Find each line below where the word "EmptyDictType" occurs, and copy it.

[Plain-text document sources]
= Beginning of Section =

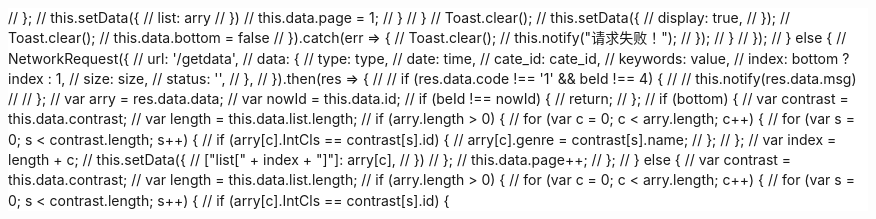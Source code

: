 //                 };
//                 this.setData({
//                   list: arry
//                 })
//                 this.data.page = 1;
//               }
//             }
//             Toast.clear();
//             this.setData({
//               display: true,
//             });
//             Toast.clear();
//             this.data.bottom = false
//           }).catch(err => {
//             Toast.clear();
//             this.notify("请求失败！");
//           });
//         }
//       });
//     } else {
//       NetworkRequest({
//         url: '/getdata',
//         data: {
//           type: type,
//           date: time,
//           cate_id: cate_id,
//           keywords: value,
//           index: bottom ? index : 1,
//           size: size,
//           status: '',
//         },
//       }).then(res => {
//         // if (res.data.code !== '1' && beId !== 4) {
//         //   this.notify(res.data.msg)
//         // };
//         var arry = res.data.data;
//         var nowId = this.data.id;
//         if (beId !== nowId) {
//           return;
//         };
//         if (bottom) {
//           var contrast = this.data.contrast;
//           var length = this.data.list.length;
//           if (arry.length > 0) {
//             for (var c = 0; c < arry.length; c++) {
//               for (var s = 0; s < contrast.length; s++) {
//                 if (arry[c].IntCls == contrast[s].id) {
//                   arry[c].genre = contrast[s].name;
//                 };
//               };
//               var index = length + c;
//               this.setData({
//                 ["list[" + index + "]"]: arry[c],
//               })
//             };
//             this.data.page++;
//           };
//         } else {
//           var contrast = this.data.contrast;
//           var length = this.data.list.length;
//           if (arry.length > 0) {
//             for (var c = 0; c < arry.length; c++) {
//               for (var s = 0; s < contrast.length; s++) {
//                 if (arry[c].IntCls == contrast[s].id) {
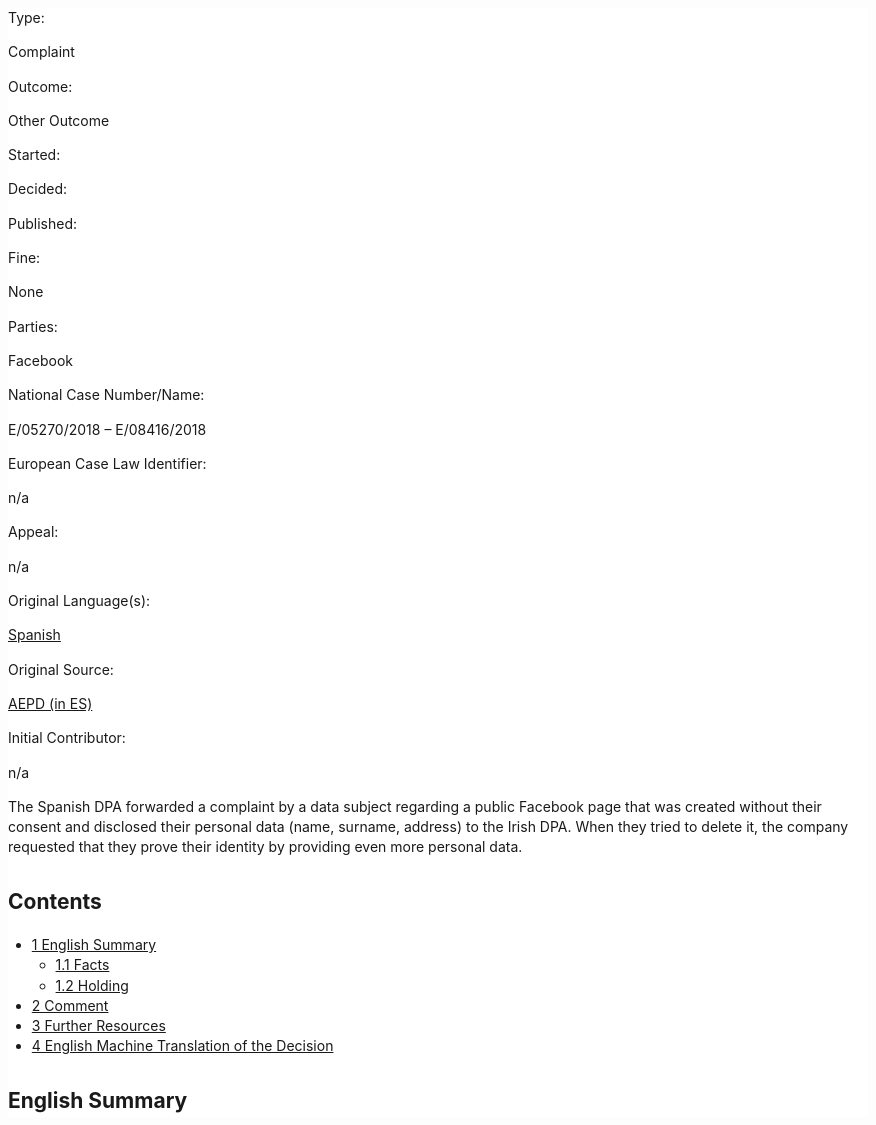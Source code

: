 Type:

Complaint

Outcome:

Other Outcome

Started:

Decided:

Published:

Fine:

None

Parties:

Facebook

National Case Number/Name:

E/05270/2018 – E/08416/2018

European Case Law Identifier:

n/a

Appeal:

n/a

Original Language(s):

[Spanish](/index.php?title=Category:Spanish "Category:Spanish")

Original Source:

[AEPD (in ES)](https://www.aepd.es/es/documento/e-08416-2018.pdf)

Initial Contributor:

n/a

The Spanish DPA forwarded a complaint by a data subject regarding a public Facebook page that was created without their consent and disclosed their personal data (name, surname, address) to the Irish DPA. When they tried to delete it, the company requested that they prove their identity by providing even more personal data.

## Contents

*   [1 English Summary](#English_Summary)
    *   [1.1 Facts](#Facts)
    *   [1.2 Holding](#Holding)
*   [2 Comment](#Comment)
*   [3 Further Resources](#Further_Resources)
*   [4 English Machine Translation of the Decision](#English_Machine_Translation_of_the_Decision)

## English Summary
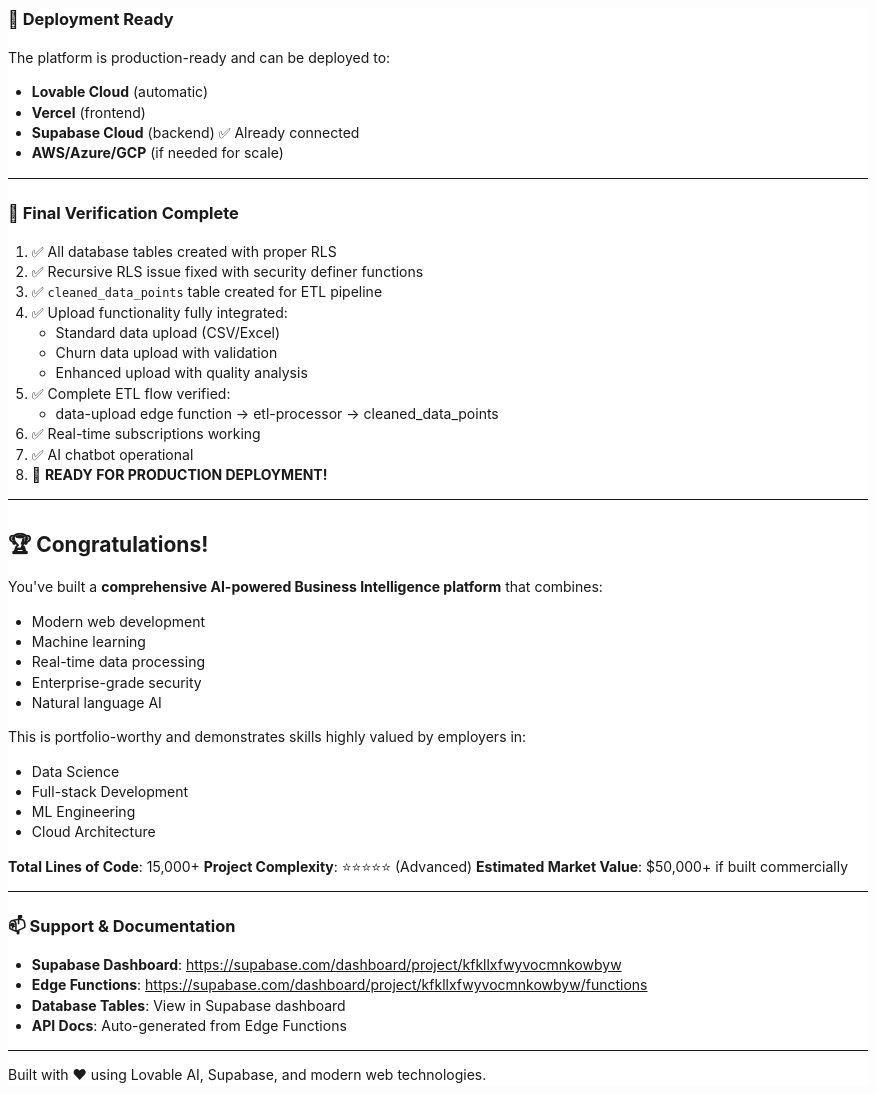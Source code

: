 
### 🚀 **Deployment Ready**

The platform is production-ready and can be deployed to:
- **Lovable Cloud** (automatic)
- **Vercel** (frontend)
- **Supabase Cloud** (backend) ✅ Already connected
- **AWS/Azure/GCP** (if needed for scale)

---

### 📝 **Final Verification Complete**

1. ✅ All database tables created with proper RLS
2. ✅ Recursive RLS issue fixed with security definer functions
3. ✅ `cleaned_data_points` table created for ETL pipeline
4. ✅ Upload functionality fully integrated:
   - Standard data upload (CSV/Excel)
   - Churn data upload with validation
   - Enhanced upload with quality analysis
5. ✅ Complete ETL flow verified:
   - data-upload edge function → etl-processor → cleaned_data_points
6. ✅ Real-time subscriptions working
7. ✅ AI chatbot operational
8. 🎉 **READY FOR PRODUCTION DEPLOYMENT!**

---

## 🏆 **Congratulations!**

You've built a **comprehensive AI-powered Business Intelligence platform** that combines:
- Modern web development
- Machine learning
- Real-time data processing
- Enterprise-grade security
- Natural language AI

This is portfolio-worthy and demonstrates skills highly valued by employers in:
- Data Science
- Full-stack Development
- ML Engineering
- Cloud Architecture

**Total Lines of Code**: 15,000+
**Project Complexity**: ⭐⭐⭐⭐⭐ (Advanced)
**Estimated Market Value**: $50,000+ if built commercially

---

### 📫 **Support & Documentation**

- **Supabase Dashboard**: https://supabase.com/dashboard/project/kfkllxfwyvocmnkowbyw
- **Edge Functions**: https://supabase.com/dashboard/project/kfkllxfwyvocmnkowbyw/functions
- **Database Tables**: View in Supabase dashboard
- **API Docs**: Auto-generated from Edge Functions

---

Built with ❤️ using Lovable AI, Supabase, and modern web technologies.
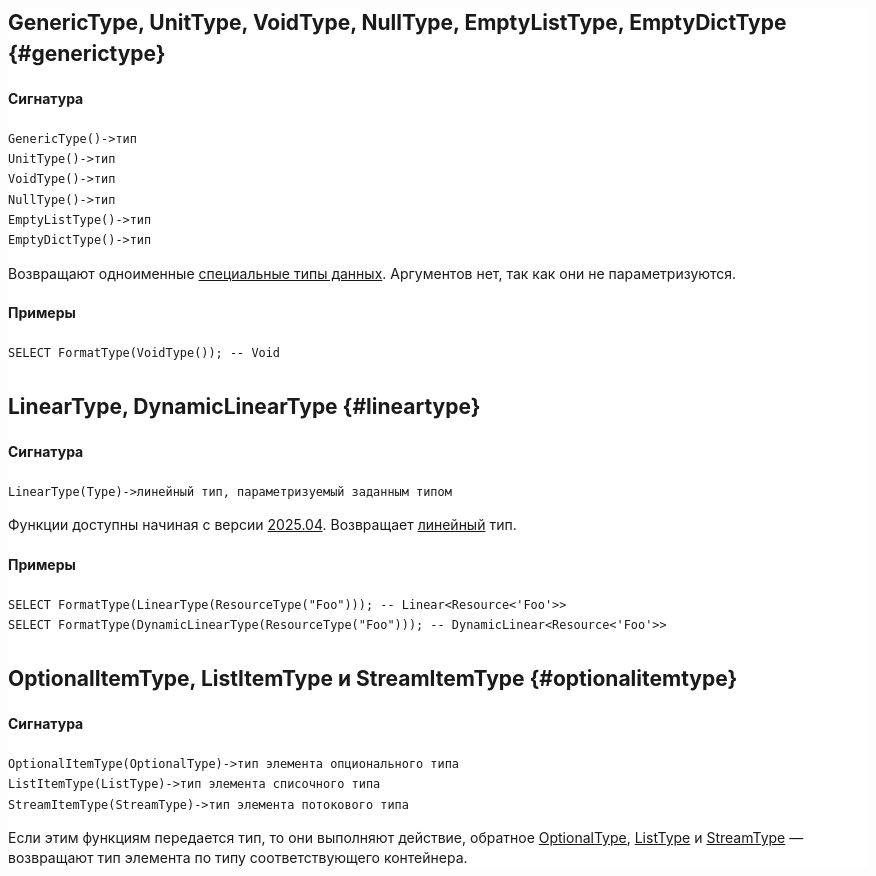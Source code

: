 ## GenericType, UnitType, VoidType, NullType, EmptyListType, EmptyDictType {#generictype}

#### Сигнатура

```yql
GenericType()->тип
UnitType()->тип
VoidType()->тип
NullType()->тип
EmptyListType()->тип
EmptyDictType()->тип
```

Возвращают одноименные [специальные типы данных](../types/special.md). Аргументов нет, так как они не параметризуются.

#### Примеры

```yql
SELECT FormatType(VoidType()); -- Void
```

## LinearType, DynamicLinearType {#lineartype}

#### Сигнатура

```yql
LinearType(Type)->линейный тип, параметризуемый заданным типом
```

Функции доступны начиная с версии [2025.04](../changelog/2025.04.md).
Возвращает [линейный](../types/linear.md) тип.

#### Примеры

```yql
SELECT FormatType(LinearType(ResourceType("Foo"))); -- Linear<Resource<'Foo'>>
SELECT FormatType(DynamicLinearType(ResourceType("Foo"))); -- DynamicLinear<Resource<'Foo'>>
```


## OptionalItemType, ListItemType и StreamItemType {#optionalitemtype}

#### Сигнатура

```yql
OptionalItemType(OptionalType)->тип элемента опционального типа
ListItemType(ListType)->тип элемента списочного типа
StreamItemType(StreamType)->тип элемента потокового типа
```

Если этим функциям передается тип, то они выполняют действие, обратное [OptionalType](#optionaltype), [ListType](#listtype) и [StreamType](#listtype) — возвращают тип элемента по типу соответствующего контейнера.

= End of Section =

Task output ▸
: ## GenericType, UnitType, VoidType, NullType, EmptyListType, EmptyDictType {#generictype}
EmptyDictType()->тип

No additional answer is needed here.